Help us get to know Fakepup. How many people make up this studio, and are the Fakepup projects their first experience in the videogame industry? How would you describe Fakepup’s creative vision and game design philosophy?

Miguel Rafael (Game Design): Fakepup is made up of five people but only three are actively working on Super Bit Dash. We all met – except for our sound man Miguel Cintra – while working at the same videogame developer, where we made mostly casual puzzle adventures.

As for the design philosophy, we created Fakepup so we could make games we would like to play but didn’t get a chance to develop. That’s our primary drive, to make games that satisfy everyone in the group creatively. To us that’s enough, we know we are not alone in this world and if we make games we like, somebody else will like them as well. Of course, a little bit of testing (a lot if possible) is always welcome! From the moment we decide to make a game, it’s no longer just ours; it belongs to the player as well.

Miguel Cintra (Sound Design): As a composer and sound designer I’ve only had one previous experience with a single unreleased game before working with Fakepup on Snowball Smash.

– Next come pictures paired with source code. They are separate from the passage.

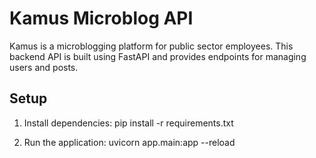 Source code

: # Kamus Microblog API

Kamus is a microblogging platform for public sector employees. This backend API is built using FastAPI and provides endpoints for managing users and posts.

## Setup

1. Install dependencies:
   pip install -r requirements.txt

2. Run the application:
   uvicorn app.main:app --reload
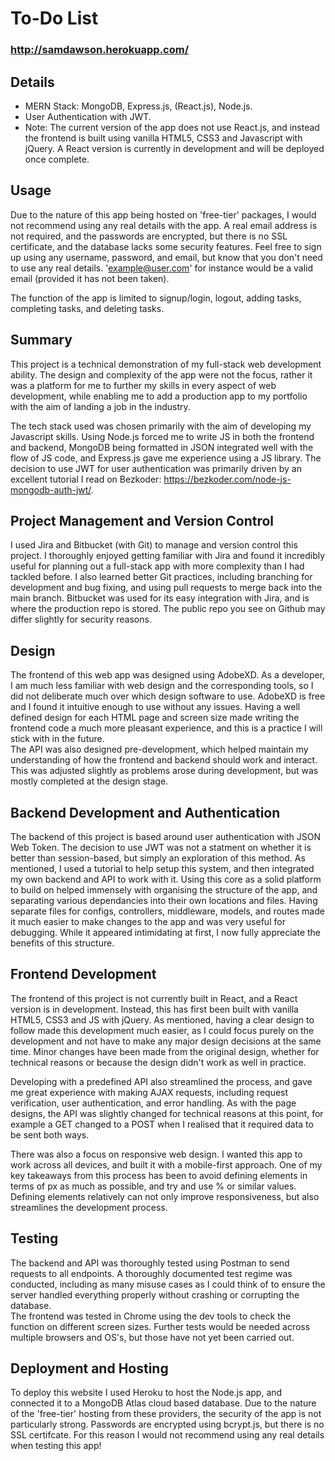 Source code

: # To-Do List  
### http://samdawson.herokuapp.com/

## Details  
* MERN Stack: MongoDB, Express.js, (React.js), Node.js.  
* User Authentication with JWT.  
* Note: The current version of the app does not use React.js, and instead the frontend is built using vanilla HTML5, CSS3 and Javascript with jQuery. A React version is currently in development and will be deployed once complete.

## Usage
Due to the nature of this app being hosted on 'free-tier' packages, I would not recommend using any real details with the app. A real email address is not required, and the passwords are encrypted, but there is no SSL certificate, and the database lacks some security features. Feel free to sign up using any username, password, and email, but know that you don't need to use any real details. 'example@user.com' for instance would be a valid email (provided it has not been taken).

The function of the app is limited to signup/login, logout, adding tasks, completing tasks, and deleting tasks.

## Summary
This project is a technical demonstration of my full-stack web development ability. The design and complexity of the app were not the focus, rather it was a platform for me to further my skills in every aspect of web development, while enabling me to add a production app to my portfolio with the aim of landing a job in the industry.

The tech stack used was chosen primarily with the aim of developing my Javascript skills. Using Node.js forced me to write JS in both the frontend and backend, MongoDB being formatted in JSON integrated well with the flow of JS code, and Express.js gave me experience using a JS library. The decision to use JWT for user authentication was primarily driven by an excellent tutorial I read on Bezkoder: https://bezkoder.com/node-js-mongodb-auth-jwt/.

## Project Management and Version Control
I used Jira and Bitbucket (with Git) to manage and version control this project. I thoroughly enjoyed getting familiar with Jira and found it incredibly useful for planning out a full-stack app with more complexity than I had tackled before. I also learned better Git practices, including branching for development and bug fixing, and using pull requests to merge back into the main branch. Bitbucket was used for its easy integration with Jira, and is where the production repo is stored. The public repo you see on Github may differ slightly for security reasons.

## Design
The frontend of this web app was designed using AdobeXD. As a developer, I am much less familiar with web design and the corresponding tools, so I did not deliberate much over which design software to use. AdobeXD is free and I found it intuitive enough to use without any issues. Having a well defined design for each HTML page and screen size made writing the frontend code a much more pleasant experience, and this is a practice I will stick with in the future.  
The API was also designed pre-development, which helped maintain my understanding of how the frontend and backend should work and interact. This was adjusted slightly as problems arose during development, but was mostly completed at the design stage.

## Backend Development and Authentication
The backend of this project is based around user authentication with JSON Web Token. The decision to use JWT was not a statment on whether it is better than session-based, but simply an exploration of this method. As mentioned, I used a tutorial to help setup this system, and then integrated my own backend and API to work with it. Using this core as a solid platform to build on helped immensely with organising the structure of the app, and separating various dependancies into their own locations and files. Having separate files for configs, controllers, middleware, models, and routes made it much easier to make changes to the app and was very useful for debugging. While it appeared intimidating at first, I now fully appreciate the benefits of this structure.

## Frontend Development
The frontend of this project is not currently built in React, and a React version is in development. Instead, this has first been built with vanilla HTML5, CSS3 and JS with jQuery. As mentioned, having a clear design to follow made this development much easier, as I could focus purely on the development and not have to make any major design decisions at the same time. Minor changes have been made from the original design, whether for technical reasons or because the design didn't work as well in practice.

Developing with a predefined API also streamlined the process, and gave me great experience with making AJAX requests, including request verification, user authentication, and error handling. As with the page designs, the API was slightly changed for technical reasons at this point, for example a GET changed to a POST when I realised that it required data to be sent both ways.

There was also a focus on responsive web design. I wanted this app to work across all devices, and built it with a mobile-first approach. One of my key takeaways from this process has been to avoid defining elements in terms of px as much as possible, and try and use % or similar values. Defining elements relatively can not only improve responsiveness, but also streamlines the development process.

## Testing
The backend and API was thoroughly tested using Postman to send requests to all endpoints. A thoroughly documented test regime was conducted, including as many misuse cases as I could think of to ensure the server handled everything properly without crashing or corrupting the database.  
The frontend was tested in Chrome using the dev tools to check the function on different screen sizes. Further tests would be needed across multiple browsers and OS's, but those have not yet been carried out.

## Deployment and Hosting
To deploy this website I used Heroku to host the Node.js app, and connected it to a MongoDB Atlas cloud based database. Due to the nature of the 'free-tier' hosting from these providers, the security of the app is not particularly strong. Passwords are encrypted using bcrypt.js, but there is no SSL certifcate. For this reason I would not recommend using any real details when testing this app!
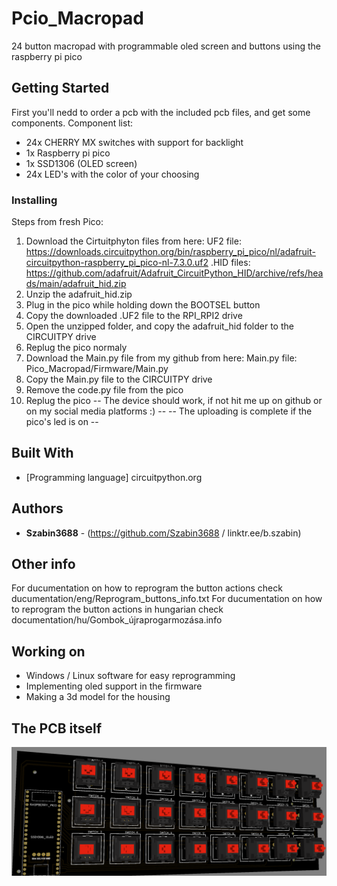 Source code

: # Pcio_Macropad
24 button macropad with programmable oled screen and buttons using the raspberry pi pico


## Getting Started

First you'll nedd to order a pcb with the included pcb files, and get some components.
Component list:
-	24x CHERRY MX switches with support for backlight
-	1x Raspberry pi pico
- 1x SSD1306 (OLED screen)
- 24x LED's with the color of your choosing


### Installing

Steps from fresh Pico:
1) Download the Cirtuitphyton files from here:
	UF2 file: https://downloads.circuitpython.org/bin/raspberry_pi_pico/nl/adafruit-circuitpython-raspberry_pi_pico-nl-7.3.0.uf2
	.HID files: https://github.com/adafruit/Adafruit_CircuitPython_HID/archive/refs/heads/main/adafruit_hid.zip
2) Unzip the adafruit_hid.zip
3) Plug in the pico while holding down the BOOTSEL button
4) Copy the downloaded .UF2 file to the RPI_RPI2 drive
5) Open the unzipped folder, and copy the adafruit_hid folder to the CIRCUITPY drive
6) Replug the pico normaly
7) Download the Main.py file from my github from here:
	Main.py file: Pico_Macropad/Firmware/Main.py
8) Copy the Main.py file to the CIRCUITPY drive
9) Remove the code.py file from the pico
10) Replug the pico
-- The device should work, if not hit me up on github or on my social media platforms :) --
-- The uploading is complete if the pico's led is on --


## Built With

  - [Programming language] circuitpython.org 


## Authors

  - **Szabin3688** - 
    (https://github.com/Szabin3688 / linktr.ee/b.szabin)

## Other info 

For ducumentation on how to reprogram the button actions check ducumentation/eng/Reprogram_buttons_info.txt
For ducumentation on how to reprogram the button actions in hungarian check documentation/hu/Gombok_újraprogarmozása.info

## Working on

- Windows / Linux software for easy reprogramming
- Implementing oled support in the firmware
- Making a 3d model for the housing

## The PCB itself
![Picture of the board](https://github.com/Szabin3688/Pcio_Macropad/blob/main/PCB%20Version%201.png?raw=true)
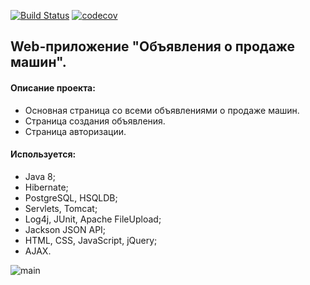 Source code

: [![Build Status](https://travis-ci.org/Ravmouse/carmarket.svg?branch=master)](https://travis-ci.org/Ravmouse/carmarket)
[![codecov](https://codecov.io/gh/Ravmouse/carmarket/branch/master/graph/badge.svg)](https://codecov.io/gh/Ravmouse/carmarket)

Web-приложение "Объявления о продаже машин".
----

#### Описание проекта:
- Основная страница со всеми объявлениями о продаже машин.
- Страница создания объявления.
- Страница авторизации.

#### Используется:
* Java 8;
* Hibernate;
* PostgreSQL, HSQLDB;
* Servlets, Tomcat;
* Log4j, JUnit, Apache FileUpload;
* Jackson JSON API;
* HTML, CSS, JavaScript, jQuery;
* AJAX.

![main](https://user-images.githubusercontent.com/29811940/76169938-6373b880-618e-11ea-901a-07601723fd45.png)
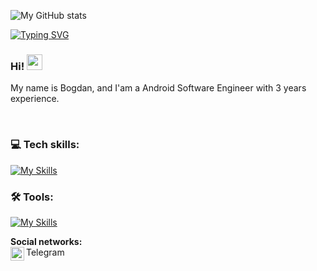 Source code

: ![My GitHub stats](https://github-readme-stats.vercel.app/api?username=BogdanTelepov&show_icons=true&theme=transparent)

[![Typing SVG](https://readme-typing-svg.herokuapp.com?color=%2336BCF7&lines=Mobile+Developer)](https://git.io/typing-svg)

### Hi! <img src="https://media.giphy.com/media/hvRJCLFzcasrR4ia7z/giphy.gif" width="25px">

My name is Bogdan, and I'am a Android Software Engineer with 3 years experience.

<br />

### 💻 Tech skills: 
[![My Skills](https://skillicons.dev/icons?i=java,kotlin,flutter,git)](https://skillicons.dev)

### 🛠 Tools:
[![My Skills](https://skillicons.dev/icons?i=androidstudio,vscode,idea,figma,github,gitlab)](https://skillicons.dev)


**Social networks:**
<br />
Telegram
<a href="https://t.me/bogdiiii">
  <img align="left" alt="Abhishek's Telegram" width="22px" src="https://cdn.jsdelivr.net/npm/simple-icons@v3/icons/telegram.svg" />
</a>
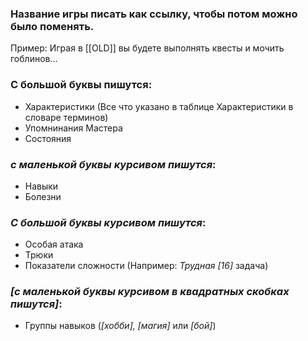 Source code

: ### Название игры писать как ссылку, чтобы потом можно было поменять. 
Пример:
Играя в [[OLD]] вы будете выполнять квесты и мочить гоблинов...

### С большой буквы пишутся:
- Характеристики (Все что указано в таблице Характеристики в словаре терминов)
- Упомнинания Мастера
- Состояния

### *c маленькой буквы курсивом пишутся*:
- Навыки
- Болезни

### *С большой буквы курсивом пишутся*:
- Особая атака
- Трюки
- Показатели сложности (Например: *Трудная \[16\]* задача)

### *\[c маленькой буквы курсивом в квадратных скобках пишутся\]*:
- Группы навыков (*\[хобби\], \[магия\]* или *\[бой\]*)
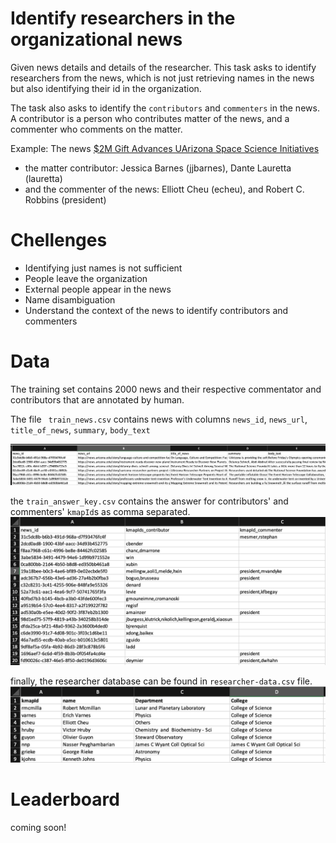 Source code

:# Identify researchers in the organizational news

Given news details and details of the researcher. This task asks to identify researchers from the news, which is not just retrieving names in the news but also identifying their id in the organization. 

The task also asks to identify the `contributors` and `commenters` in the news. A contributor is a person who contributes matter of the news, and a commenter who comments on the matter.

Example: The news [$2M Gift Advances UArizona Space Science Initiatives](https://news.arizona.edu/story/2m-gift-advances-uarizona-space-science-initiatives)

- the matter contributor: Jessica Barnes (jjbarnes), Dante Lauretta (lauretta)
- and the commenter of the news: Elliott Cheu (echeu), and Robert C. Robbins (president)
 

# Chellenges 

- Identifying just names is not sufficient
- People leave the organization
- External people appear in the news
- Name disambiguation
- Understand the context of the news to identify contributors and commenters

# Data
The training set contains 2000 news and their respective commentator and contributors that are annotated by human.

The file ` train_news.csv` contains news with columns `news_id`, `news_url`, `title_of_news`, `summary`, `body_text` 

![news details](news_details.png)

the `train_answer_key.csv` contains the answer for contributors' and commenters' `kmapId`s as comma separated. 
![answer key](answer_key.png)

finally, the researcher database can be found in `researcher-data.csv` file. 
![researcher data](name_id_mapping.png)



<!-- 
# Evaluation Metric -->


# Leaderboard
coming soon!
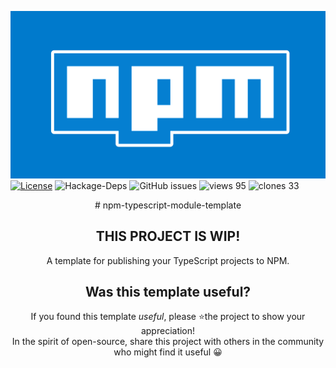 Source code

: ![](npm-typescript-module-template-header.png)
 [![License](https://img.shields.io/npm/l/@nrwl/workspace.svg?style=flat-square&color=lightgrey)]()
![Hackage-Deps](https://img.shields.io/hackage-deps/v/up?color=green&style=flat-square)
![GitHub issues](https://img.shields.io/github/issues/leonlafa/node-type-express?style=flat-square&color=blue)
![views 95](https://img.shields.io/badge/views-95-brightgreen.svg)
![clones 33](https://img.shields.io/badge/clones-33-brightgreen.svg)
<div align="center">
# npm-typescript-module-template

## THIS PROJECT IS WIP!

A template for publishing your TypeScript projects to NPM.

## Was this template useful?

If you found this template _useful_,
please ⭐️the project to show your appreciation!
<br>
In the spirit of open-source, share this project with others in the community who might find it useful 😀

What’s the hardest part of being an indie game developer essentially during your spare time? Now that you’ve been at it a few years now, do you have any advice for new indie developers about effectively balancing life, work, and a game development schedule?

Afonso Cordeiro (Programming): The hardest part is really the lack of time. As for advice, I can tell you don’t overwork too much or you’ll just end up tiring yourself. It’s the kind of thing that can take a toll both in your personal life and your work – you might end up losing interest in the game because of it.

Miguel Rafael: My piece of advice – before you start making a game based on that super idea you have, make a list. I’m serious, make a list of all that you need in order to get the game in gamers’ hands. Not too detailed, but detailed enough that you can really get a proper scope of the project. If it has multiple characters, enemies and levels, list how many, make an entry for each and estimate the amount of time it will take for all of it. You’ll soon find yourself trimming down the game into something achievable. 

Also take a weekend off now and again, you’ll need it!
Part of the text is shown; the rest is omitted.